Revista Pijao
El laberinto y el resplandor
El laberinto y el resplandor

Por Tatiana Andrade

Especial para la revista Arcadia

 

A los 11 años, Simon Roy vio por primera vez El resplandor (1980), la película del director Stanley Kubrick, basada en la novela homónima de Stephen King. Años más tarde, después de repasar el filme 42 veces, un número que obsesivamente se reitera en la particular estructura de la película, Simon Roy, convertido en un profesor de Literatura de un instituto de Quebec, se aventura a un viaje simbólico al interior de su propio laberinto.

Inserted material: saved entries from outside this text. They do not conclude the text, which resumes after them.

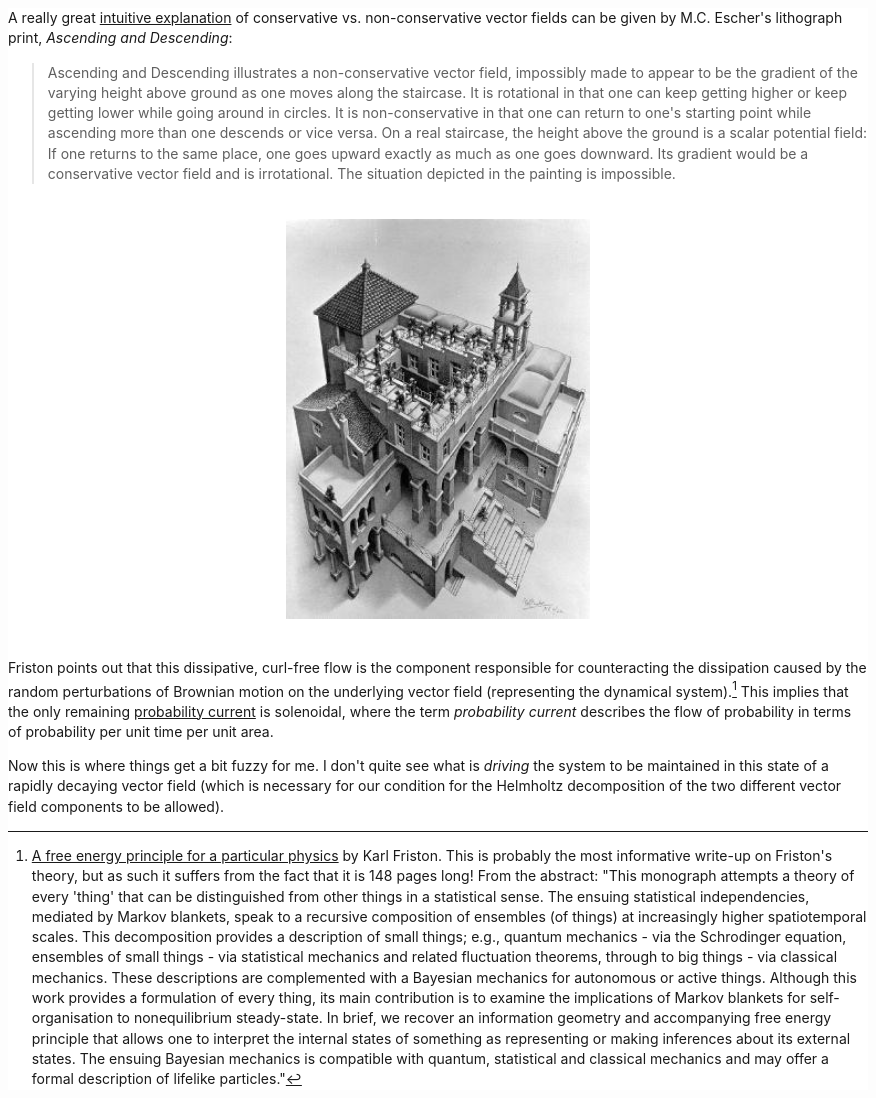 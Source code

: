 A really great [intuitive explanation](https://en.wikipedia.org/wiki/Conservative_vector_field#Intuitive_explanation) of conservative vs. non-conservative vector fields can be given by M.C. Escher's lithograph print, *Ascending and Descending*:

> Ascending and Descending illustrates a non-conservative vector field, impossibly made to appear to be the gradient of the varying height above ground as one moves along the staircase. It is rotational in that one can keep getting higher or keep getting lower while going around in circles. It is non-conservative in that one can return to one's starting point while ascending more than one descends or vice versa. On a real staircase, the height above the ground is a scalar potential field: If one returns to the same place, one goes upward exactly as much as one goes downward. Its gradient would be a conservative vector field and is irrotational. The situation depicted in the painting is impossible.

<br/>

<center>
<a href="https://en.wikipedia.org/wiki/Ascending_and_Descending">
    <img src="/images/post_pics/free_energy_principle/escher_stairs.jpg"
        width="400" 
        height="400"
        >
</a>
</center>

<br/>

Friston points out that this dissipative, curl-free flow is the component responsible for counteracting the dissipation caused by the random perturbations of Brownian motion on the underlying vector field (representing the dynamical system).[^14]  This implies that the only remaining [probability current](https://en.wikipedia.org/wiki/Probability_current) is solenoidal, where the term *probability current* describes the flow of probability in terms of probability per unit time per unit area.    

Now this is where things get a bit fuzzy for me.  I don't quite see what is *driving* the system to be maintained in this state of a rapidly decaying vector field (which is necessary for our condition for the Helmholtz decomposition of the two different vector field components to be allowed).  


[^1]: [Life as we know it](https://royalsocietypublishing.org/doi/pdf/10.1098/rsif.2013.0475) by [Karl Friston](https://en.wikipedia.org/wiki/Karl_J._Friston), perhaps most (in)famous for his contribution of the variational [Free Energy Principal](https://en.wikipedia.org/wiki/Free_energy_principle) to the field theoretical neuroscience and the foundations of biology. From the abstract: "This paper presents a heuristic proof (and simulations of a primordial soup) suggesting that life—or biological self-organization—is an inevitable and emergent property of any ([ergodic](https://en.wikipedia.org/wiki/Ergodicity)) random dynamical system that possesses a [Markov blanket](https://en.wikipedia.org/wiki/Markov_blanket). This conclusion is based on the following arguments: if the coupling among an ensemble of dynamical systems is mediated by short-range forces, then the states of remote systems must be conditionally independent. These independencies induce a Markov blanket that separates internal and external states in a statistical sense. The existence of a Markov blanket means that internal states will appear to minimize a free energy functional of the states of their Markov blanket. Crucially, this is the same quantity that is optimized in [Bayesian inference](https://en.wikipedia.org/wiki/Bayesian_inference). Therefore, the internal states (and their blanket) will appear to engage in active Bayesian inference. In other words, they will appear to model—and act on—their world to preserve their functional and structural integrity, leading to homoeostasis and a simple form of autopoiesis." 
[^2]: [Exploration, novelty, surprise, and free energy minimization](https://www.frontiersin.org/articles/10.3389/fpsyg.2013.00710/full) by Schwartenbeck, FitzGerald, Dolan, and Friston.  From the abstract: "This paper reviews recent developments under the free energy principle that introduce a normative perspective on classical economic (utilitarian) decision-making based on (active) Bayesian inference. It has been suggested that the free energy principle precludes novelty and complexity, because it assumes that biological systems—like ourselves—try to minimize the long-term average of surprise to maintain their homeostasis. However, recent formulations show that minimizing surprise leads naturally to concepts such as exploration and novelty bonuses. In this approach, agents infer a policy that minimizes surprise by minimizing the difference (or relative entropy) between likely and desired outcomes, which involves both pursuing the goal-state that has the highest expected utility (often termed “exploitation”) and visiting a number of different goal-states (“exploration”). Crucially, the opportunity to visit new states increases the value of the current state. Casting decision-making problems within a variational framework, therefore, predicts that our behavior is governed by both the entropy and expected utility of future states."  
[^3]: [A Free Energy Principle for Biological Systems](https://www.mdpi.com/1099-4300/14/11/2100/htm) by Friston. From the abstract, "This paper describes a free energy principle that tries to explain the ability of biological systems to resist a natural tendency to disorder. It appeals to circular causality of the sort found in synergetic formulations of self-organization (e.g., the slaving principle) and models of coupled dynamical systems, using nonlinear Fokker Planck equations. Here, circular causality is induced by separating the states of a random dynamical system into external and internal states, where external states are subject to random fluctuations and internal states are not. This reduces the problem to finding some (deterministic) dynamics of the internal states that ensure the system visits a limited number of external states; in other words, the measure of its (random) attracting set, or the Shannon entropy of the external states is small. We motivate a solution using a principle of least action based on variational free energy (from statistical physics) and establish the conditions under which it is formally equivalent to the information bottleneck method."
[^4]: [New directions in predictive processing](https://www.researchgate.net/publication/339621889_New_directions_in_predictive_processing) by Hohwy. 
[^5]: [Self-supervision, normativity and the free energy principle](https://www.researchgate.net/publication/339918179_Self-supervision_normativity_and_the_free_energy_principle)
[^6]: [The Math is not the Territory: Navigating the Free Energy Principle](http://philsci-archive.pitt.edu/18315/1/Andrews_25.10.20_TMINTT.pdf) by Mel Andrews, a PhD student working in the intersection of the philosophy of biology and cognitive science.You can also often find them posting [their thoughts on Twitter](https://twitter.com/bayesianboy)
[^7]: [It’s Bayes All The Way Up](https://slatestarcodex.com/2016/09/12/its-bayes-all-the-way-up/) and [God Help Us, Let’s Try To Understand Friston On Free Energy](https://slatestarcodex.com/2018/03/04/god-help-us-lets-try-to-understand-friston-on-free-energy/) Blog posts by Scott from SlateStarCodex that one should read if you a tad math-averse as they help motivate why we might care about this topic from a neuroscience standpoint and they do this in a very intuitive way. Scott is a psychiatrist and famous blogger in online Rationalist community. 
[^8]: For example, [John Harte](https://en.wikipedia.org/wiki/John_Harte_(scientist)) at UC Berkeley is an ecologist doing fascinating work investigating the distribution and abundance of species in ecosystems using a general theory of maximum entropy.  I got to speak with him a few times as part of the [Information & Uncertainty discussion group](http://compdatascience.org/entropy/) led by [Gerald Friedland](https://bids.berkeley.edu/people/gerald-friedland), which in particular seems to take a very intertwined perspective on the formalisms of thermodynamic entropy and information. 
[^9]: [The free energy principle for action and perception: A mathematical review](https://arxiv.org/abs/1705.09156)
[^10]: [Friston's Free Energy Principle Explained](https://jaredtumiel.github.io/blog/2020/08/08/free-energy1.html) An excellent blog post from an even sharper autodidactic mind of Jared Tumiel.  Besides delving into academic papers, I think this is one of the best alternatives for understanding the *mathematics* behind the Free Energy Principle.  He also has an [entire syllabus](https://jaredtumiel.github.io/blog/2020/10/14/spinning-up-in-ai.html) for understanding the FEP, runs a podcast called [Bit of a Tangent](https://www.podtangent.com/) and posts his thoughts on Twitter [here](https://twitter.com/jnearestn).
[^11]: [The Unreasonable Effectiveness of Mathematics in the Natural Sciences](https://en.wikipedia.org/wiki/The_Unreasonable_Effectiveness_of_Mathematics_in_the_Natural_Sciences) is the title of an article published in 1960 by the physicist [Eugene Wigner](https://en.wikipedia.org/wiki/Eugene_Wigner).  In it he discusses the seeming miracle of the appropriateness of the language of mathematics for the formulation of the laws of physics.  I want to give a quick shoutout to [Mihály Bányai](https://www.researchgate.net/profile/Mihaly_Banyai), a former PhD student mentor of mine while I was studying at [Eötvös Loránd University](https://en.wikipedia.org/wiki/E%C3%B6tv%C3%B6s_Lor%C3%A1nd_University) and working at the Wigner Research Centre for Physics in Budapest, Hungary.  I thought the paper was rather simple and boring at the time, but have come to appreciate my mentor's prescience over the years for urging me to read it.
[^12]: [The Markov blankets of life: autonomy, active inference and the free energy principle](https://royalsocietypublishing.org/doi/10.1098/rsif.2017.0792) by Michael Kirchhoff, Thomas Parr, Ensor Palacios, Karl Friston and Julian Kiverstein. From the abstract: "This work addresses the autonomous organization of biological systems. It does so by considering the boundaries of biological systems, from individual cells to Home sapiens, in terms of the presence of Markov blankets under the active inference scheme—a corollary of the free energy principle. A Markov blanket defines the boundaries of a system in a statistical sense. Here we consider how a collective of Markov blankets can self-assemble into a global system that itself has a Markov blanket; thereby providing an illustration of how autonomous systems can be understood as having layers of nested and self-sustaining boundaries. This allows us to show that: (i) any living system is a Markov blanketed system and (ii) the boundaries of such systems need not be co-extensive with the biophysical boundaries of a living organism. In other words, autonomous systems are hierarchically composed of Markov blankets of Markov blankets—all the way down to individual cells, all the way up to you and me, and all the way out to include elements of the local environment."
[^13]: [Force and energy: which is more real?](https://gravityandlevity.wordpress.com/2009/04/13/force-and-energy-which-is-more-real/) is post from *On Gravity and Levity* by Brian Skinner, a professor in theoretical condensed matter physics. In it he discusses the question of whether *Force* or *Energy* is more real? He notes that the question "is one to which my answer has changed over the years.  The change was a difficult one: force and energy are such profoundly important concepts in physics that to change your view of them is to change your view of all topics that are built upon them (basically, everything).  But for me it has been extremely important.  Shifting my position from “force is more real” to “energy is more real” was essential for understanding and enjoying advanced topics in physics."  Another somewhat relevant post to the FEP's inherent teleology is his post on [The Universe is a giant energy minimization machine](https://gravityandlevity.wordpress.com/2010/01/30/the-universe-is-a-giant-energy-minimization-machine/).   
[^14]:  [A free energy principle for a particular physics](https://arxiv.org/abs/1906.10184) by Karl Friston.  This is probably the most informative write-up on Friston's theory, but as such it suffers from the fact that it is 148 pages long! From the abstract: "This monograph attempts a theory of every 'thing' that can be distinguished from other things in a statistical sense. The ensuing statistical independencies, mediated by Markov blankets, speak to a recursive composition of ensembles (of things) at increasingly higher spatiotemporal scales. This decomposition provides a description of small things; e.g., quantum mechanics - via the Schrodinger equation, ensembles of small things - via statistical mechanics and related fluctuation theorems, through to big things - via classical mechanics. These descriptions are complemented with a Bayesian mechanics for autonomous or active things. Although this work provides a formulation of every thing, its main contribution is to examine the implications of Markov blankets for self-organisation to nonequilibrium steady-state. In brief, we recover an information geometry and accompanying free energy principle that allows one to interpret the internal states of something as representing or making inferences about its external states. The ensuing Bayesian mechanics is compatible with quantum, statistical and classical mechanics and may offer a formal description of lifelike particles."
[^15]:  Frank, T.D., 2004. Nonlinear Fokker-Planck Equations: Fundamentals and Applications. Springer
[^]: [Surfing Uncertainty: Prediction, Action, and the Embodied Mind](https://www.goodreads.com/book/show/25823558-surfing-uncertainty) is a book by [Andy Clark](https://en.wikipedia.org/wiki/Andy_Clark), a philosopher of logic, metaphysics, and cognitive science.  In it he explains the predictive processing framework and how it can be used to explain the role of the mind in the intersection of neuroscience, psychology, and robotics.   
[^]: [Vanilla PP for Philosophers: A Primer on Predictive Processing](https://predictive-mind.net/papers/vanilla-pp-for-philosophers-a-primer-on-predictive-processing) by Wanja Wiese & Thomas Metzinger.  "The goal of this short chapter, aimed at philosophers, is to provide an overview and brief explanation of some central concepts involved in predictive processing (PP). Even those who consider themselves experts on the topic may find it helpful to see how the central terms are used in this collection. To keep things simple, we will first informally define a set of features important to predictive processing, supplemented by some short explanations and an alphabetic glossary."
[^]:  [The Genius Neuroscientist Who Might Hold the Key to True AI](https://www.wired.com/story/karl-friston-free-energy-principle-artificial-intelligence/) by WIRED magazine did a special on Friston and his FEP.  
[^]: [Making sense of the Kullback–Leibler (KL) Divergence](https://medium.com/@cotra.marko/making-sense-of-the-kullback-leibler-kl-divergence-b0d57ee10e0a) by Marko Cotra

A través de cortos capítulos, donde caben experimentos en el lenguaje y en la estructura narrativa, Roy enlaza el terror psicológico experimentado por Jack Torrance (Jack Nicholson), con su propio trauma familiar. La película es, entonces, el detonante para emprender una búsqueda psicoanalítica, y el libro es el medio para verbalizar y explicarse a sí mismo la genealogía del mal que ha bañado con sangre las distintas generaciones que lo precedieron. No se trata de un análisis fílmico. Incluso, a simple vista, el libro podría parecer un puñado de anécdotas sobre las curiosidades de una película. Sin embargo, estas anécdotas, que atienden a desmenuzar el engranaje simbólico de Kubrick, sirven también para que el autor genere una hipótesis sobre la naturaleza del hombre: todos tenemos un laberinto adentro, todos somos un Jack Torrance en potencia, todos experimentamos la negritud de nuestros pensamientos y en esa medida, todos podemos mirar el abismo y recibir su atractiva respuesta y, por lo mismo, todos debemos temer de nosotros mismos.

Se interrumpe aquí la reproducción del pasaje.